=== Begin Enclosure ===

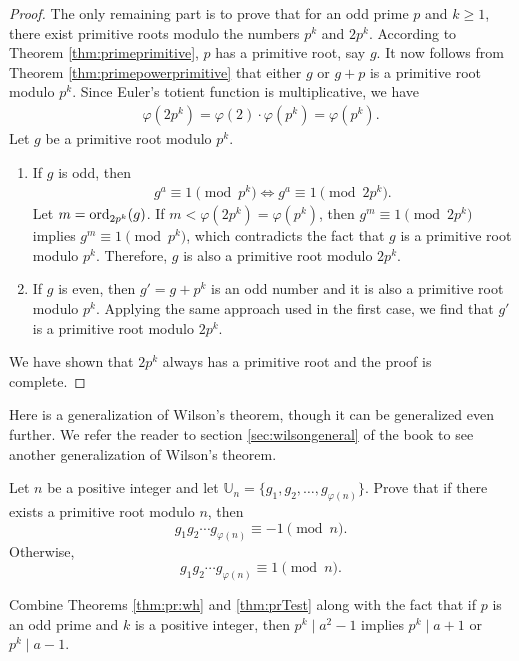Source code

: \documentclass{subfile}
\begin{document}
\begin{proof}
		The only remaining part is to prove that for an odd prime $p$ and $k \geq 1$, there exist primitive roots modulo the numbers $p^k$ and $2p^k$. According to Theorem \ref{thm:primeprimitive}, $p$ has a primitive root, say $g$. It now follows from Theorem \ref{thm:primepowerprimitive} that either $g$ or $g+p$ is a primitive root modulo $p^k$. Since Euler's totient function is multiplicative, we have
			\begin{align*}
				\varphi(2p^k) = \varphi(2)\cdot \varphi(p^k) = \varphi(p^k).
			\end{align*}
		Let $g$ be a primitive root modulo $p^k$. 
		\begin{enumerate}
			\item If $g$ is odd, then
			\begin{align*}
			g^a \equiv 1 \pmod{p^k} \iff g^a \equiv 1 \pmod{2p^k}.
			\end{align*} 
			Let $m = \operatorname{ord}_{2p^k}(g)$. If $m<\varphi(2p^k)=\varphi(p^k)$, then $g^m \equiv 1\pmod{2p^k}$ implies $g^m \equiv 1\pmod{p^k}$, which contradicts the fact that $g$ is a primitive root modulo $p^k$. Therefore, $g$ is also a primitive root modulo $2p^k$. 
			\item If $g$ is even, then $g'=g+p^k$ is an odd number and it is also a primitive root modulo $p^k$. Applying the same approach used in the first case, we find that $g'$ is a primitive root modulo $2p^k$.
		\end{enumerate}
		We have shown that $2p^k$ always has a primitive root and the proof is complete.
	\end{proof}

Here is a generalization of Wilson's theorem, though it can be generalized even further. We refer the reader to section \eqref{sec:wilsongeneral} of the book to see another generalization of Wilson's theorem.
	\begin{problem}\label{thm:genWilson}
		Let $n$ be a positive integer and let $\mathbb U_n = \{g_1, g_2, \ldots, g_{\varphi(n)}\}$. Prove that if there exists a primitive root modulo $n$, then 
		\[g_1g_2\cdots g_{\varphi(n)}\equiv-1\pmod n.\]
		Otherwise, 
		\[g_1g_2\cdots g_{\varphi(n)}\equiv1\pmod n.\]
	\end{problem}
	
	\begin{hint}
		Combine Theorems \ref{thm:pr:wh} and \ref{thm:prTest} along with the fact that if $p$ is an odd prime and $k$ is a positive integer, then $p^k \mid a^2-1$ implies $p^k \mid a+1$ or $p^k\mid a-1$.
	\end{hint}
	
\end{document}
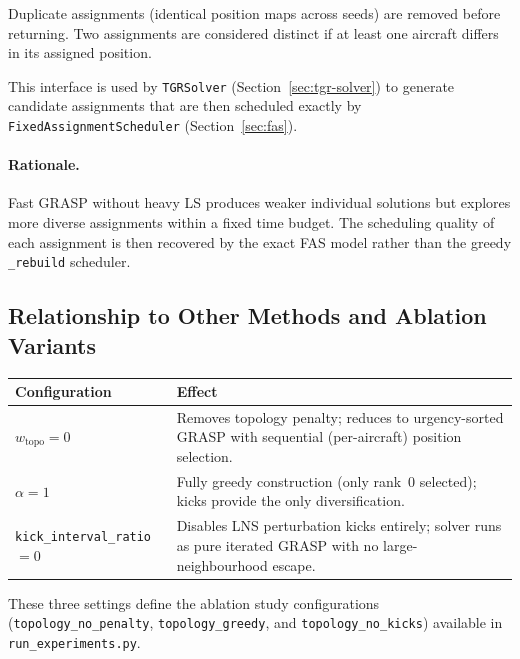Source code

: Duplicate assignments (identical position maps across seeds) are removed before
returning.  Two assignments are considered distinct if at least one aircraft
differs in its assigned position.

This interface is used by \texttt{TGRSolver} (Section~\ref{sec:tgr-solver})
to generate candidate assignments that are then scheduled exactly by
\texttt{FixedAssignmentScheduler} (Section~\ref{sec:fas}).

\paragraph{Rationale.}
Fast GRASP without heavy LS produces weaker individual solutions but explores
more diverse assignments within a fixed time budget.  The scheduling quality
of each assignment is then recovered by the exact FAS model rather than the
greedy \texttt{\_rebuild} scheduler.

\subsection{Relationship to Other Methods and Ablation Variants}

\begin{center}
\begin{tabular}{lp{9cm}}
\toprule
Configuration & Effect \\
\midrule
$w_{\text{topo}} = 0$ & Removes topology penalty; reduces to urgency-sorted GRASP
    with sequential (per-aircraft) position selection. \\
$\alpha = 1$ & Fully greedy construction (only rank~0 selected);
    kicks provide the only diversification. \\
\texttt{kick\_interval\_ratio} $= 0$ & Disables LNS perturbation kicks entirely;
    solver runs as pure iterated GRASP with no large-neighbourhood escape. \\
\bottomrule
\end{tabular}
\end{center}

These three settings define the ablation study configurations
(\texttt{topology\_no\_penalty}, \texttt{topology\_greedy}, and
\texttt{topology\_no\_kicks}) available in \texttt{run\_experiments.py}.
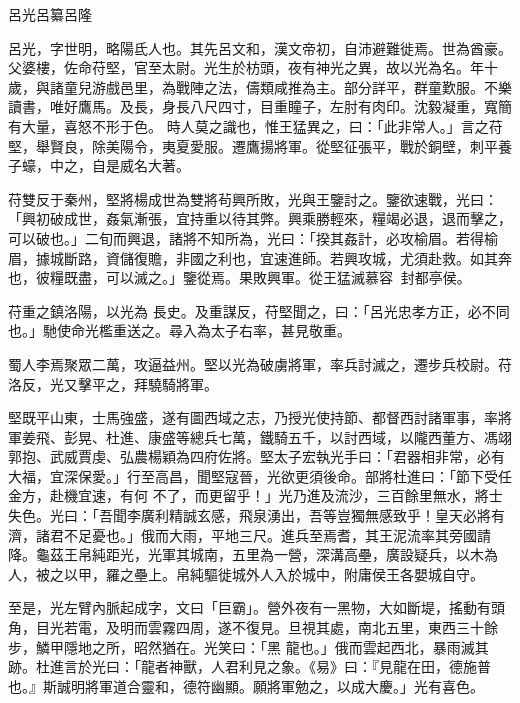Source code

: 
\begin{pinyinscope}

 呂光呂纂呂隆



 呂光，字世明，略陽氐人也。其先呂文和，漢文帝初，自沛避難徙焉。世為酋豪。父婆樓，佐命苻堅，官至太尉。光生於枋頭，夜有神光之異，故以光為名。年十歲，與諸童兒游戲邑里，為戰陣之法，儔類咸推為主。部分詳平，群童歎服。不樂讀書，唯好鷹馬。及長，身長八尺四寸，目重瞳子，左肘有肉印。沈毅凝重，寬簡有大量，喜怒不形于色。
 時人莫之識也，惟王猛異之，曰：「此非常人。」言之苻堅，舉賢良，除美陽令，夷夏愛服。遷鷹揚將軍。從堅征張平，戰於銅壁，刺平養子蠔，中之，自是威名大著。



 苻雙反于秦州，堅將楊成世為雙將茍興所敗，光與王鑒討之。鑒欲速戰，光曰：「興初破成世，姦氣漸張，宜持重以待其弊。興乘勝輕來，糧竭必退，退而擊之，可以破也。」二旬而興退，諸將不知所為，光曰：「揆其姦計，必攻榆眉。若得榆眉，據城斷路，資儲復贍，非國之利也，宜速進師。若興攻城，尤須赴救。如其奔也，彼糧既盡，可以滅之。」鑒從焉。果敗興軍。從王猛滅慕容，封都亭侯。



 苻重之鎮洛陽，以光為
 長史。及重謀反，苻堅聞之，曰：「呂光忠孝方正，必不同也。」馳使命光檻重送之。尋入為太子右率，甚見敬重。



 蜀人李焉聚眾二萬，攻逼益州。堅以光為破虜將軍，率兵討滅之，遷步兵校尉。苻洛反，光又擊平之，拜驍騎將軍。



 堅既平山東，士馬強盛，遂有圖西域之志，乃授光使持節、都督西討諸軍事，率將軍姜飛、彭晃、杜進、康盛等總兵七萬，鐵騎五千，以討西域，以隴西董方、馮翊郭抱、武威賈虔、弘農楊穎為四府佐將。堅太子宏執光手曰：「君器相非常，必有大福，宜深保愛。」行至高昌，聞堅寇晉，光欲更須後命。部將杜進曰：「節下受任金方，赴機宜速，有何
 不了，而更留乎！」光乃進及流沙，三百餘里無水，將士失色。光曰：「吾聞李廣利精誠玄感，飛泉湧出，吾等豈獨無感致乎！皇天必將有濟，諸君不足憂也。」俄而大雨，平地三尺。進兵至焉耆，其王泥流率其旁國請降。龜茲王帛純距光，光軍其城南，五里為一營，深溝高壘，廣設疑兵，以木為人，被之以甲，羅之壘上。帛純驅徙城外人入於城中，附庸侯王各嬰城自守。



 至是，光左臂內脈起成字，文曰「巨霸」。營外夜有一黑物，大如斷堤，搖動有頭角，目光若電，及明而雲霧四周，遂不復見。旦視其處，南北五里，東西三十餘步，鱗甲隱地之所，昭然猶在。光笑曰：「黑
 龍也。」俄而雲起西北，暴雨滅其跡。杜進言於光曰：「龍者神獸，人君利見之象。《易》曰：『見龍在田，德施普也。』斯誠明將軍道合靈和，德符幽顯。願將軍勉之，以成大慶。」光有喜色。




\end{pinyinscope}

=== End Enclosure ===

* What the task asks
Sift through the entries and copy every line with "solver".

* Exercise result
This interface is used by \texttt{TGRSolver} (Section~\ref{sec:tgr-solver})
    solver runs as pure iterated GRASP with no large-neighbourhood escape. \\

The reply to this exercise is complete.